Human activities have negative effects on plant and animal species. Some people think it is too late to do anything about this problem. Others believe effective measures can be taken to improve this situation. Discuss both views and give your opinion.

TOEFL, IELTS, Personal Statement and CV Proofreading Services. IELTS Writing Human activities have negative effects on plant and animal species. Some people think it is too late to do anything about this problem. Others believe effective measures can be taken to improve this situation. Discuss both views and give your opinion.

  • Thomas
    University: Tianjin University of
    Nationality: China
    July 3, 2019 at 1:51 pm

    Environmental pollution severely affect an ecosystem, which poses the treat of distinction for both plants and animals.
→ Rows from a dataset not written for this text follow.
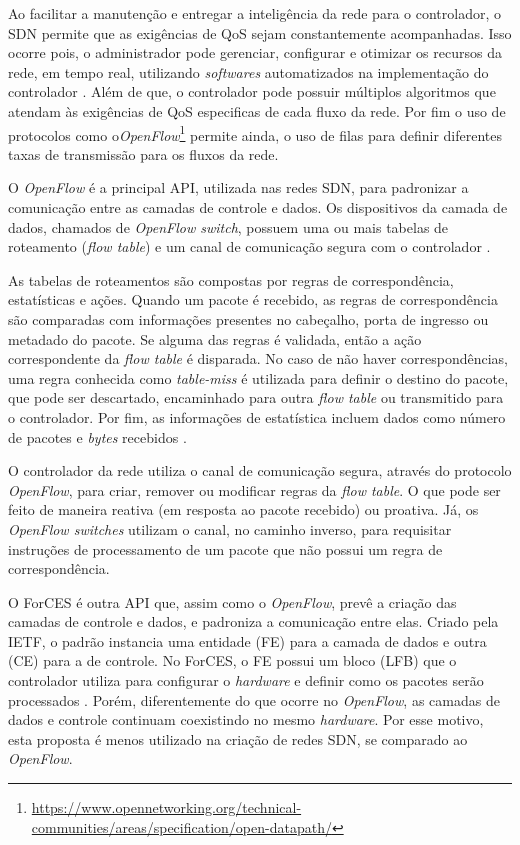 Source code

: Ao facilitar a manutenção e entregar a inteligência da rede para o controlador, o \ac{SDN} permite que as exigências de \ac{QoS} sejam constantemente acompanhadas. Isso ocorre pois, o administrador pode gerenciar, configurar e otimizar os recursos da rede, em tempo real, utilizando \textit{softwares} automatizados na implementação do controlador \cite{karakus2017quality}. Além de que, o controlador pode possuir múltiplos algoritmos que atendam às exigências de \ac{QoS} especificas de cada fluxo da rede. Por fim o uso de protocolos como o\textit{OpenFlow}\footnote{\url{https://www.opennetworking.org/technical-communities/areas/specification/open-datapath/}} permite ainda,  o uso de filas para definir diferentes taxas de transmissão para os fluxos da rede.

O \textit{OpenFlow} é a principal \ac{API}, utilizada nas redes SDN, para padronizar a comunicação entre as camadas de controle e dados. Os dispositivos da camada de dados, chamados de \textit{OpenFlow switch}, possuem uma ou mais tabelas de roteamento (\textit{flow table}) e um canal de comunicação segura com o controlador \cite{Klauberg2016}.

 As tabelas de roteamentos são compostas por regras de correspondência, estatísticas e ações. Quando um pacote é recebido, as regras de correspondência são comparadas com informações presentes no cabeçalho, porta de ingresso ou metadado do pacote. Se alguma das regras é validada, então a ação correspondente da \textit{flow table} é disparada. No caso de não haver correspondências, uma regra conhecida como \textit{table-miss} é utilizada para definir o destino do pacote, que pode ser descartado, encaminhado para outra \textit{flow table} ou transmitido para o controlador. Por fim, as informações de estatística incluem dados como número de pacotes e \textit{bytes} recebidos \cite{nunes2014survey}.
 
 O controlador da rede utiliza o canal de comunicação segura, através do protocolo \textit{OpenFlow}, para criar, remover ou modificar regras da \textit{flow table}. O que pode ser feito de maneira reativa (em resposta ao pacote recebido) ou proativa. Já, os \textit{OpenFlow switches} utilizam o canal, no caminho inverso, para requisitar instruções de processamento de um pacote que não possui um regra de correspondência.
 
O \ac{ForCES} é outra \ac{API} que, assim como o \textit{OpenFlow}, prevê a criação das camadas de controle e dados, e padroniza a comunicação entre elas. Criado pela \ac{IETF}, o padrão instancia uma entidade (\ac{FE}) para a camada de dados e outra (\ac{CE}) para a de controle. No \ac{ForCES}, o \ac{FE} possui um bloco (\ac{LFB}) que o controlador utiliza para configurar o \textit{hardware} e definir como os pacotes serão processados \cite{nunes2014survey}. Porém, diferentemente do que ocorre no \textit{OpenFlow}, as camadas de dados e controle continuam coexistindo no mesmo \textit{hardware}. Por esse motivo, esta proposta é menos utilizado na criação de redes SDN, se comparado ao \textit{OpenFlow}. 
 
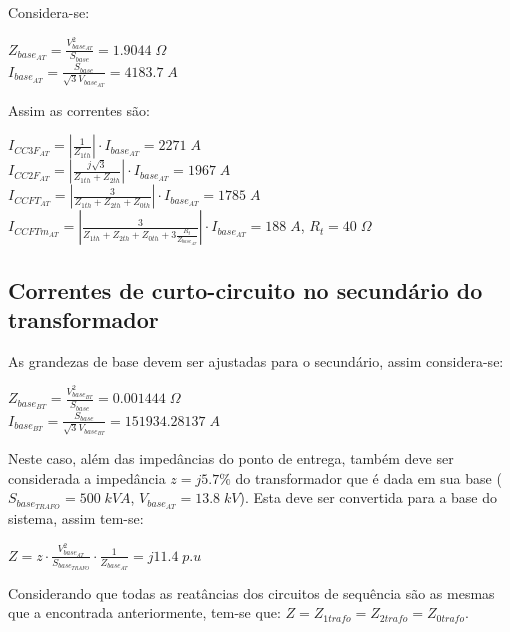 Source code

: Considera-se: 

\begin{flushleft}
$Z_{base_{AT}} = \frac{V_{base_{AT}}^2}{S_{base}} = 1.9044 \; \Omega$ \\ \vspace{5pt}
$I_{base_{AT}} = \frac{S_{base}}{\sqrt{3}V_{base_{AT}}} = 4183.7 \; A$ 
\end{flushleft}

Assim as correntes são:

\begin{flushleft}
$I_{CC3F_{AT}} = \left|\frac{1}{Z_{1th}}\right| \cdot I_{base_{AT}} = 2271 \; A$ \\
$I_{CC2F_{AT}} = \left|\frac{j\sqrt{3}}{Z_{1th}+Z_{2th}}\right| \cdot I_{base_{AT}} = 1967 \; A$ \\
$I_{CCFT_{AT}} = \left|\frac{3}{Z_{1th}+Z_{2th}+Z_{0th}}\right| \cdot I_{base_{AT}} = 1785 \; A$ \\
$I_{CCFTm_{AT}} = \left|\frac{3}{Z_{1th}+Z_{2th}+Z_{0th}+3\frac{R_t}{Z_{base_{AT}}}}\right| \cdot I_{base_{AT}} = 188 \; A$, $R_t = 40 \; \Omega$ 
\end{flushleft}

\subsection{Correntes de curto-circuito no secundário do transformador}

As grandezas de base devem ser ajustadas para o secundário, assim considera-se:

\begin{flushleft}
$Z_{base_{BT}} = \frac{V_{base_{BT}}^2}{S_{base}} = 0.001444 \; \Omega$ \\ \vspace{5pt}
$I_{base_{BT}} = \frac{S_{base}}{\sqrt{3}V_{base_{BT}}} = 151934.28137 \; A$ 
\end{flushleft}

Neste caso, além das impedâncias do ponto de entrega, também deve ser considerada a impedância $z=j5.7\%$ do transformador que é dada em sua base ($S_{base_{TRAFO}} = 500 \; kVA$, $V_{base_{AT}} = 13.8 \; kV$). Esta deve ser convertida para a base do sistema, assim tem-se:

\begin{flushleft}
$Z = z \cdot \frac{V_{base_{AT}}^2}{S_{base_{TRAFO}}} \cdot \frac{1}{Z_{base_{AT}}} = j11.4 \; p.u$ 
\end{flushleft}

Considerando que todas as reatâncias dos circuitos de sequência são as mesmas que a encontrada anteriormente, tem-se que: $Z = Z_{1trafo} = Z_{2trafo} = Z_{0trafo}$.

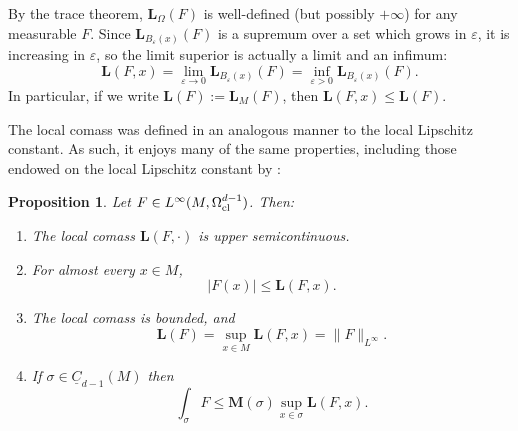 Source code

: \documentclass[reqno,11pt]{amsart}
\newcommand{\Chain}{\underline C}
\newcommand{\Mass}{\mathbf M}
\newcommand{\Comass}{\mathbf L}
\newtheorem{proposition}[theorem]{Proposition}
\theoremstyle{definition}
\numberwithin{equation}{section}
\begin{document}
By the trace theorem, $\Comass_\Omega(F)$ is well-defined (but possibly $+\infty$) for any measurable $F$.
Since $\Comass_{B_\varepsilon(x)}(F)$ is a supremum over a set which grows in $\varepsilon$, it is increasing in $\varepsilon$, so the limit superior is actually a limit and an infimum:
$$\Comass(F, x) = \lim_{\varepsilon \to 0} \Comass_{B_\varepsilon(x)}(F) = \inf_{\varepsilon > 0} \Comass_{B_\varepsilon(x)}(F).$$
In particular, if we write $\Comass(F) := \Comass_M(F)$, then $\Comass(F, x) \leq \Comass(F)$.

The local comass was defined in an analogous manner to the local Lipschitz constant.
As such, it enjoys many of the same properties, including those endowed on the local Lipschitz constant by \cite[Lemma 4.3]{Crandall2008}:

\begin{proposition}\label{crandall}
Let $F \in L^\infty(M, \Omega^{d - 1}_{\rm cl})$. Then:
\begin{enumerate}
\item The local comass $\Comass(F, \cdot)$ is upper semicontinuous. \label{crandall usc}
\item For almost every $x \in M$, \label{crandall LDT}
$$|F(x)| \leq \Comass(F, x).$$
\item The local comass is bounded, and \label{crandall linfinity}
$$\Comass(F) = \sup_{x \in M} \Comass(F, x) = \|F\|_{L^\infty}.$$
\item If $\sigma \in \Chain_{d - 1}(M)$ then \label{crandall best curl is ABC}
$$\int_\sigma F \leq \Mass(\sigma) \sup_{x \in \sigma} \Comass(F, x).$$
\end{enumerate}
\end{proposition}
\end{document}
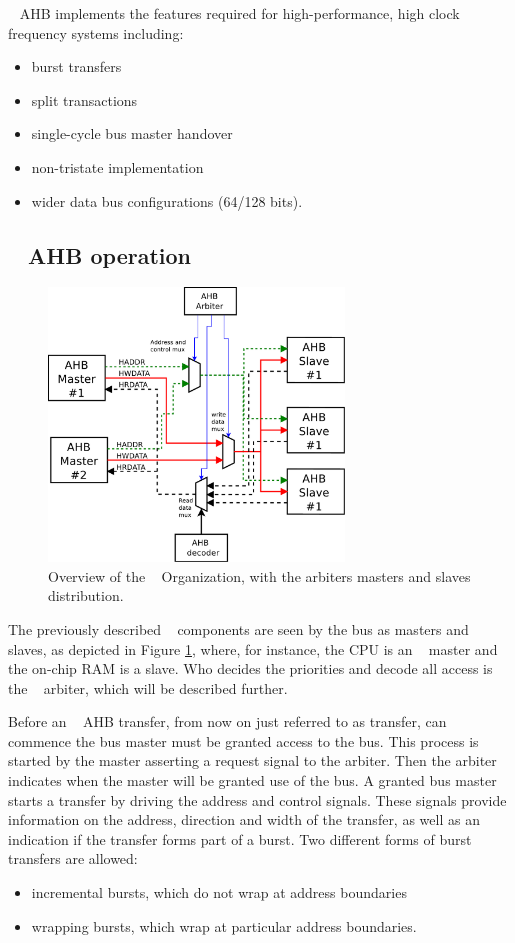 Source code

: \amba~ AHB implements the features required for high-performance, high clock
frequency systems including:
\begin{itemize}
 \item {burst transfers}
\item {split transactions}
\item {single-cycle bus master handover}
\item {non-tristate implementation}
\item {wider data bus configurations (64/128 bits).}
\end{itemize}

 
\subsection{\amba~ AHB operation}

\begin{figure}[!ht]
    \centering
    \includegraphics[width=0.7\textwidth]{figures/pdf/amba2_arbiter.pdf}
    \caption{Overview  of the \amba~ Organization, with the arbiters masters and slaves distribution.}
    \label{fig:internorg}
\end{figure}

The previously described \amba~ components are seen by the bus as masters and slaves, as depicted in Figure \ref{fig:internorg}, where, for instance, the CPU is an \amba~ master and the on-chip RAM is a slave. Who decides the priorities and decode all access is the \amba~ arbiter, which will be described further.

Before an \amba~ AHB transfer, from now on just referred to as transfer, can commence the bus master must be granted access to the bus. This process is started by the master asserting a request signal to the arbiter. Then the arbiter indicates when the master will be granted use of the bus. A granted bus master starts a transfer by driving the address and control signals. These signals provide information on the address, direction and width of the transfer, as well as an indication if the transfer forms part of a burst. Two different forms of burst transfers are allowed:
\begin{itemize}
\item incremental bursts, which do not wrap at address boundaries
\item wrapping bursts, which wrap at particular address boundaries.
\end{itemize}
    IELTS Writing Topic: Human activities have negative effects on plant and animal species. Some people think it is too late to do anything about this problem. Others believe effective measures can be taken to improve this situation. Discuss both views and give your opinion.

    There’s much talk about the detrimental impacts human brought to the ecological system, though few effective measures were devised. In fact, irreversible damage may have been made, but solutions to change the status quo remain possible.

    Indeed, the claim that time has already run out for remedies is not entirely unfounded, because irrevocable damage brought by human activities invalidates any countermeasures. In specific, species cruelly murdered by poachers cannot be resurrected by any human endeavor. Similarly, discarded plastic waste deprives plants and animals of habitat, because it takes years for these plastics to decay. It is not too much of a stretch to say that, efforts are meaningless at this point because it is simply too far gone.

    Be that as it may, the same cannot be said of protecting endangered species, given the fact that efforts have already been made by many countries if looking in the rearview mirror. Setting up reservations always serves as an effective approach to protecting dying animals and plants from harm. In the last century, the US government established Yosemite and Yellow Stone reservations and successfully preserved dying wildlife.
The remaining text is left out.